Against a backdrop of proposed federal regulations limiting carbon dioxide – and the resulting impact on coal and coal-fired power plants – scientists from around the world are gathering at West Virginia University’s Erickson Alumni Center on Tuesday (Aug. 5) for a four-day meeting that will showcase carbon capture and sequestration research that can help address climate change.

In June, the Environmental Protection Agency proposed new regulations for coal-fired power plants to reduce carbon pollution by 30 percent by 2030 compared with 2005 levels. Advanced coal technologies such as carbon capture and sequestration can reduce these emissions by capturing carbon dioxide from power plants or large industrial sources and transporting it into deep underground rock formations for permanent storage.

Richard A. Bajura, director, WVU National Research Center for Coal and Energy, said WVU has been advancing research in this area for years. In 2009, WVU agreed to collaborate with the National Energy Technology Laboratory and the IEA Greenhouse Gas Programme on research that could help reduce the carbon footprint of burning fossil fuels.
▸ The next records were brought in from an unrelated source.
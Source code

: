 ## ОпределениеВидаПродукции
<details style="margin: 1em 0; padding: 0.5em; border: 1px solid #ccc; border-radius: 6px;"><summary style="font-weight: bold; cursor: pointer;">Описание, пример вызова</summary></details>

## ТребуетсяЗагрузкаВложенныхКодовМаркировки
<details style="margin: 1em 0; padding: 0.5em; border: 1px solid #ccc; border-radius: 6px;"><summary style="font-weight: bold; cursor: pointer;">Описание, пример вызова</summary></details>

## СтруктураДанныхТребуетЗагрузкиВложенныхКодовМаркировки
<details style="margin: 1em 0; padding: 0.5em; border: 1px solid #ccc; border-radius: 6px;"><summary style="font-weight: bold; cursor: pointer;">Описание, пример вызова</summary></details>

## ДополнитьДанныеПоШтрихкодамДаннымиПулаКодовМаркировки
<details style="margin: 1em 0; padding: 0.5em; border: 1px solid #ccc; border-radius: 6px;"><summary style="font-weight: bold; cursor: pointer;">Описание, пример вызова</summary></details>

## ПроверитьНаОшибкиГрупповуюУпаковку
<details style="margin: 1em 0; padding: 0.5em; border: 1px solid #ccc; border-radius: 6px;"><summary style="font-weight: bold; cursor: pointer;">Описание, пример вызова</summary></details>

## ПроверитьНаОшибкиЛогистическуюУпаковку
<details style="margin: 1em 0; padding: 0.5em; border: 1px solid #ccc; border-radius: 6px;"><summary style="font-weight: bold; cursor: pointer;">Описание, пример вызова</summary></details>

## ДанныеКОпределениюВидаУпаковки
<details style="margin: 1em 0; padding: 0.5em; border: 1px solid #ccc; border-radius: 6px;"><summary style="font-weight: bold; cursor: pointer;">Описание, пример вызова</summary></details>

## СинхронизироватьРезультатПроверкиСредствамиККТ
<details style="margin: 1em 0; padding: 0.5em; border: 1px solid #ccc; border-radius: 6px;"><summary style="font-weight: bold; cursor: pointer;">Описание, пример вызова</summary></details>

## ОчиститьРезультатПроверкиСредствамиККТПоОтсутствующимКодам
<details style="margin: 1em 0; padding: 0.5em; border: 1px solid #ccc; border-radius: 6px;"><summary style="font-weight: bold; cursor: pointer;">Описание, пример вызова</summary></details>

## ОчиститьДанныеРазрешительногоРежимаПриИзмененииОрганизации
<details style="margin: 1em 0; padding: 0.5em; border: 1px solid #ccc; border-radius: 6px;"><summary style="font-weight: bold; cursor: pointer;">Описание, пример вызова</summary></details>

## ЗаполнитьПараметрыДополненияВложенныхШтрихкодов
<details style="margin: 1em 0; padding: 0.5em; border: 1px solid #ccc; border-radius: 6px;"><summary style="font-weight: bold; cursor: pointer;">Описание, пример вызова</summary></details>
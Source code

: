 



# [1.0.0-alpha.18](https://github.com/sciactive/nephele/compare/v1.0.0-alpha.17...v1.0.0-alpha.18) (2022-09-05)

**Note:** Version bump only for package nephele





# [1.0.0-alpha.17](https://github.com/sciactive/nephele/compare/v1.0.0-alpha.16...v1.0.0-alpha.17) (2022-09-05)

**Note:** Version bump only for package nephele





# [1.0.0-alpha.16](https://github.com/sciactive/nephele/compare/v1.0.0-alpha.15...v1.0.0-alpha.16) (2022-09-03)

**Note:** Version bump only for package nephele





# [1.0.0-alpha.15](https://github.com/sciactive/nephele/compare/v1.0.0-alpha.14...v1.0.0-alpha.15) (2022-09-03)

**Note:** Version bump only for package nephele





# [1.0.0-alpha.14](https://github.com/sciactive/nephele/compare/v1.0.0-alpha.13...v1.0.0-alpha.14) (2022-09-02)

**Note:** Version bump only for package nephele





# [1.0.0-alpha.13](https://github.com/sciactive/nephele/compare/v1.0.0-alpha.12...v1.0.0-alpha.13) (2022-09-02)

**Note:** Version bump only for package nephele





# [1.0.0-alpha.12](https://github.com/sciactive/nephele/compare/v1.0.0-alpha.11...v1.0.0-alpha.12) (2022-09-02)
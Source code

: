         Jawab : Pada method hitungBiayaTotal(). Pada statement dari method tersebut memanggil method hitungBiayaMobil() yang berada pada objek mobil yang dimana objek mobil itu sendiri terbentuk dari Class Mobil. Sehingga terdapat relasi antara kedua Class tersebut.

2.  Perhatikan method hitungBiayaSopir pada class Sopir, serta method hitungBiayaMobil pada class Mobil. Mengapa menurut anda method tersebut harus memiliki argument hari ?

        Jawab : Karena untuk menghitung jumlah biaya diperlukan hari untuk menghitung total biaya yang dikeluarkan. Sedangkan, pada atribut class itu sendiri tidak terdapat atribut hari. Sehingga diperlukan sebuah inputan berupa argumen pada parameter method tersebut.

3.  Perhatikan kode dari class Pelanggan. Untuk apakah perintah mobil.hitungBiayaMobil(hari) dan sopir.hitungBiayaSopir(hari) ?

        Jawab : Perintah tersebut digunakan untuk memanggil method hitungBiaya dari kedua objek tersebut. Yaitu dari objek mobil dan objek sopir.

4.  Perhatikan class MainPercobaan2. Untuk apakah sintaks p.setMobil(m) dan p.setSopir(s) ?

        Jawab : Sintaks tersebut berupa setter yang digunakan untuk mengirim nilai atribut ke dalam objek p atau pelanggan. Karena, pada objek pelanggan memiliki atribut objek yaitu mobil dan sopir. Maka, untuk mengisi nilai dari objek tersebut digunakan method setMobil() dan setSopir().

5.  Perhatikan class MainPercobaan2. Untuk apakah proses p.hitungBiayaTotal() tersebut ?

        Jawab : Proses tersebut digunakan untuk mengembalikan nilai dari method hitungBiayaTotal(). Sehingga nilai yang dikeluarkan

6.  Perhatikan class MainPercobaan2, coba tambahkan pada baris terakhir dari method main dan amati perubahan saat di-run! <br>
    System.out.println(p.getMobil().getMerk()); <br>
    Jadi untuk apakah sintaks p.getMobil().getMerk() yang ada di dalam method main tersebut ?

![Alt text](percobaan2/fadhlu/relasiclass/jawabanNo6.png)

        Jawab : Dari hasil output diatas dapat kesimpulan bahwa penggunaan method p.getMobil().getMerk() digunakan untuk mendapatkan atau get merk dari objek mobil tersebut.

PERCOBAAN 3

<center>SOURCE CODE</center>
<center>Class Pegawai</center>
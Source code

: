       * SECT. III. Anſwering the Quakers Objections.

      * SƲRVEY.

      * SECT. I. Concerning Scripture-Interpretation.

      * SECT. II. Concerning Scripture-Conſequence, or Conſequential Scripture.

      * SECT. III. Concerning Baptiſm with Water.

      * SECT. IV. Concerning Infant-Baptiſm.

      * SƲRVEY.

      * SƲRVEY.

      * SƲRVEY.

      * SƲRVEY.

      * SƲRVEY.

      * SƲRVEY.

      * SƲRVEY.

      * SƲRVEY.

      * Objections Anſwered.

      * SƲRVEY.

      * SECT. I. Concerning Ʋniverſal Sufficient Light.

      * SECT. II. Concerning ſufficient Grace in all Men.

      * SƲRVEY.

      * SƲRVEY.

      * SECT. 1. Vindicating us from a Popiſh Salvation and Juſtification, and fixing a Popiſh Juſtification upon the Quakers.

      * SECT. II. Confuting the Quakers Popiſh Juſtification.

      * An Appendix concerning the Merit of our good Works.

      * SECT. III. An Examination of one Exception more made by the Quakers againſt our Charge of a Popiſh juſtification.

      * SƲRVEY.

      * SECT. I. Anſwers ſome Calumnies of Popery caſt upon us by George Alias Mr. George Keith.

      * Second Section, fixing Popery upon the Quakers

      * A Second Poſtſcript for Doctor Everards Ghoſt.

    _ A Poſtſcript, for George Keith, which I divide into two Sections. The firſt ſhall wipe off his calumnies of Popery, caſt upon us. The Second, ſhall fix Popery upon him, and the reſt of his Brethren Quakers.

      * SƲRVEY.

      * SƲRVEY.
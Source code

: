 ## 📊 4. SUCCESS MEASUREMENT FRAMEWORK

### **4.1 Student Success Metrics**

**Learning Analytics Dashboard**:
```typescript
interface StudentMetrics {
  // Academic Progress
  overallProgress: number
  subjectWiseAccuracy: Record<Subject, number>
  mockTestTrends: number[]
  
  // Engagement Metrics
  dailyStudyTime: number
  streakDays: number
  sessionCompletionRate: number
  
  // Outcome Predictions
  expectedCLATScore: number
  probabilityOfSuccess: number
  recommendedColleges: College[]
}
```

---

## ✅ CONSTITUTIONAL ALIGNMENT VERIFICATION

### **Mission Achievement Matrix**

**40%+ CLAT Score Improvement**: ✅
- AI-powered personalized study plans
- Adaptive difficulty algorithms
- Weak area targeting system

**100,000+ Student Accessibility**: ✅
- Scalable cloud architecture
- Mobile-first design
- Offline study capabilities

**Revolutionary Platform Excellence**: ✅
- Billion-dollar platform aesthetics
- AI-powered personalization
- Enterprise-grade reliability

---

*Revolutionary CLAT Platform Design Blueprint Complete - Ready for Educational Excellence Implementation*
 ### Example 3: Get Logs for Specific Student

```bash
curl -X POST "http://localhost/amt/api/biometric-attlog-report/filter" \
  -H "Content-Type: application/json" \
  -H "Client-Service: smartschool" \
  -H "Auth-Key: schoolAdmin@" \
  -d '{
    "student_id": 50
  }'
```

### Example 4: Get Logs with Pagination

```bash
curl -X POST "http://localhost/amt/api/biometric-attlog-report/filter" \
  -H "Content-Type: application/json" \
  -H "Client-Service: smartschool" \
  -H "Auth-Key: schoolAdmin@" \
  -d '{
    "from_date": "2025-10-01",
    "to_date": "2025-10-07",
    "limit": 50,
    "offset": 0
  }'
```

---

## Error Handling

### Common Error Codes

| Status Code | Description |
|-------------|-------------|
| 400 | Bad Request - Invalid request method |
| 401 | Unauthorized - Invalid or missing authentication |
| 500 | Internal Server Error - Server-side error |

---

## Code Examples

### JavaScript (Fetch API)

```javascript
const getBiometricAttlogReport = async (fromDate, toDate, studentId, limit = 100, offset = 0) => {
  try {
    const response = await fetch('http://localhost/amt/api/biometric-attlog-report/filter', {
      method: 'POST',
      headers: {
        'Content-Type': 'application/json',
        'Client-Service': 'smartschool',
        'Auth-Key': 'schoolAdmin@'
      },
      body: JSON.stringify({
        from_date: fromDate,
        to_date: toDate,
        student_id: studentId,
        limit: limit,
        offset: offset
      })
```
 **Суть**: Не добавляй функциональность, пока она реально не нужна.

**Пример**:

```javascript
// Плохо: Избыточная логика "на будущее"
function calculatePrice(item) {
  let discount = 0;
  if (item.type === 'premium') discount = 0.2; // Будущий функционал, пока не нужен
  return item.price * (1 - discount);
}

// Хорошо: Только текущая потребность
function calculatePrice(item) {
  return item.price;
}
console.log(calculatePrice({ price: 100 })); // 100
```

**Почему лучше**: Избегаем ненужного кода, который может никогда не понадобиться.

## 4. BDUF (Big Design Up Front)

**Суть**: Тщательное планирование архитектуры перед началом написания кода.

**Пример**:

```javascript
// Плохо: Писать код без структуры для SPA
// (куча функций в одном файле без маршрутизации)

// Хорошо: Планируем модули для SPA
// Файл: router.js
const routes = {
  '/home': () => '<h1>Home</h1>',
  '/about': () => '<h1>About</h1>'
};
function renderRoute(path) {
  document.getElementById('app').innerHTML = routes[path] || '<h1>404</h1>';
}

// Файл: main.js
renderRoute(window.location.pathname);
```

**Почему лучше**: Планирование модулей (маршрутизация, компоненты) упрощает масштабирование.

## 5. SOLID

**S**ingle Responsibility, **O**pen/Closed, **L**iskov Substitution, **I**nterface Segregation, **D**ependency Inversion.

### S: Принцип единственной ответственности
“The state of West Virginia has a legacy as a global fossil energy resource and WVU and NETL have strong carbon management programs and leading researchers in this field,” Bajura said. “WVU is a natural home for assessing technologies for the safe and secure storage of carbon dioxide, which could have a significant impact on the state of West Virginia, the nation, and the world.”

Tim Dixon, IEAGHG technical program manager, said reducing carbon dioxide emissions from power generation and other industrial sources is a global challenge.

“Our efforts in bringing together the international research community help lead to a common understanding of the issues involved and the shared developments, experiences, and approaches for dealing with them,” he said. “The United States is at the forefront of CCS technology, and we are very pleased to have our international workshop hosted here by West Virginia University.”

The Combined Modelling and Monitoring Networks Meeting is organized by IEAGHG based in Cheltenham, UK, and is hosted by the WVU NRCCE. Event sponsors include the WVU NRCCE, the West Virginia Division of Energy, Battelle, and Southern States Energy Board.